La Two-factor authentication (2FA) is not something unique that can be used on social media or on any other website. Well, this security measure can also be implemented within an operating system.
It is because of that Today we will see how to implement two-factor authentication in SSH in Ubuntu and derivatives using the well-known Google Authenticator which will considerably increase the security of your OpenSSH server.
Normally, you just need to enter a password or use the SSH key to log into your system remotely.
Two-factor authentication (2FA) requires two pieces of information to be entered to log in.
Therefore, you will also need to enter a time-based one-time password to log into your SSH server.
This one-time password is calculated using the TOTP algorithm, which is an IETF standard.
Installation and configuration of Google Authenticator in Ubuntu and derivatives
The first step that we are going to carry out is the installation of Google Authenticator in our system, so we are going to open a terminal in the system (this can be done with the key combination “Ctrl + Alt + T) and in it we are going to type the following command:
sudo apt install libpam-google-authenticator
Installation done we are going to run the newly installed application with the following command:
google-authenticator
When executing this command, what we are going to do is assign a secret key and this will ask us if we want to use the tokens based on time, which we will answer yes.
After this, they will see a QR code which they can scan using a TOTP app on their phone.
Here We recommend using the Google Authenticator application on your mobile phone.il, so you can install the application through Google Play or Apple App Store on your mobile phone.

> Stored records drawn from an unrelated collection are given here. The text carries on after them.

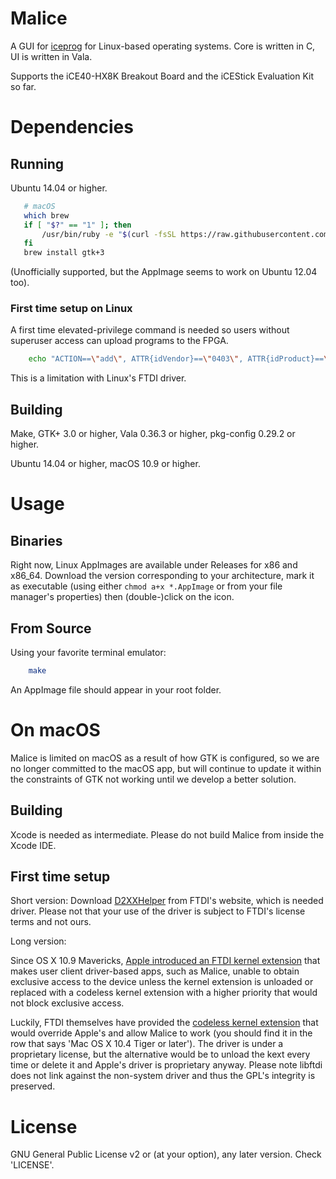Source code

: # Malice
A GUI for [iceprog](https://github.com/cliffordwolf/icestorm) for Linux-based operating systems. Core is written in C, UI is written in Vala.

Supports the iCE40-HX8K Breakout Board and the iCEStick Evaluation Kit so far.

# Dependencies
## Running
Ubuntu 14.04 or higher.

```bash
   # macOS
   which brew
   if [ "$?" == "1" ]; then
       /usr/bin/ruby -e "$(curl -fsSL https://raw.githubusercontent.com/Homebrew/install/master/install)"
   fi
   brew install gtk+3
```

(Unofficially supported, but the AppImage seems to work on Ubuntu 12.04 too).

### First time setup on Linux
A first time elevated-privilege command is needed so users without superuser access can upload programs to the FPGA.

```bash
    echo "ACTION==\"add\", ATTR{idVendor}==\"0403\", ATTR{idProduct}==\"6010\", MODE:=\"666\"" | sudo tee /etc/udev/rules.d/53-lattice-ftdi.rules > /dev/null
```

This is a limitation with Linux's FTDI driver.

## Building
Make, GTK+ 3.0 or higher, Vala 0.36.3 or higher, pkg-config 0.29.2 or higher.

Ubuntu 14.04 or higher, macOS 10.9 or higher.

# Usage
## Binaries
Right now, Linux AppImages are available under Releases for x86 and x86_64. Download the version corresponding to your architecture, mark it as executable (using either `chmod a+x *.AppImage` or from your file manager's properties) then (double-)click on the icon.

## From Source
Using your favorite terminal emulator:

```bash
    make
```

An AppImage file should appear in your root folder.

# On macOS
Malice is limited on macOS as a result of how GTK is configured, so we are no longer committed to the macOS app, but will continue to update it within the constraints of GTK not working until we develop a better solution.

## Building
Xcode is needed as intermediate. Please do not build Malice from inside the Xcode IDE.

## First time setup
Short version: Download [D2XXHelper](http://www.ftdichip.com/Drivers/D2XX/MacOSX/D2xxHelper_v2.0.0.pkg) from FTDI's website, which is needed driver. Please not that your use of the driver is subject to FTDI's license terms and not ours.

Long version:

Since OS X 10.9 Mavericks, [Apple introduced an FTDI kernel extension](https://developer.apple.com/library/content/technotes/tn2315/_index.html#//apple_ref/doc/uid/DTS40014014-CH1-TNTAG3) that makes user client driver-based apps, such as Malice, unable to obtain exclusive access to the device unless the kernel extension is unloaded or replaced with a codeless kernel extension with a higher priority that would not block exclusive access.

Luckily, FTDI themselves have provided the [codeless kernel extension](http://www.ftdichip.com/Drivers/D2XX.htm) that would override Apple's and allow Malice to work (you should find it in the row that says 'Mac OS X 10.4 Tiger or later'). The driver is under a proprietary license, but the alternative would be to unload the kext every time or delete it and Apple's driver is proprietary anyway. Please note libftdi does not link against the non-system driver and thus the GPL's integrity is preserved.

# License
GNU General Public License v2 or (at your option), any later version. Check 'LICENSE'.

Already having the application on your phone, you must scan the QR code with it. Keep in mind that you need to enlarge the terminal window to scan the entire QR code.
The QR code represents the secret key, which is only known to its SSH server and its Google Authenticator app.
Once the QR code is scanned, they can see a unique six-digit token on their phone. By default this token lasts 30 seconds and it must be entered to log into Ubuntu through SSH.
In the terminal you will also be able to see the secret code, as well as the verification code and the emergency start code.
From which we recommend that you keep this information in a safe place for later use. Of the other questions that we are asked, we are simply going to answer yes by typing the letter y.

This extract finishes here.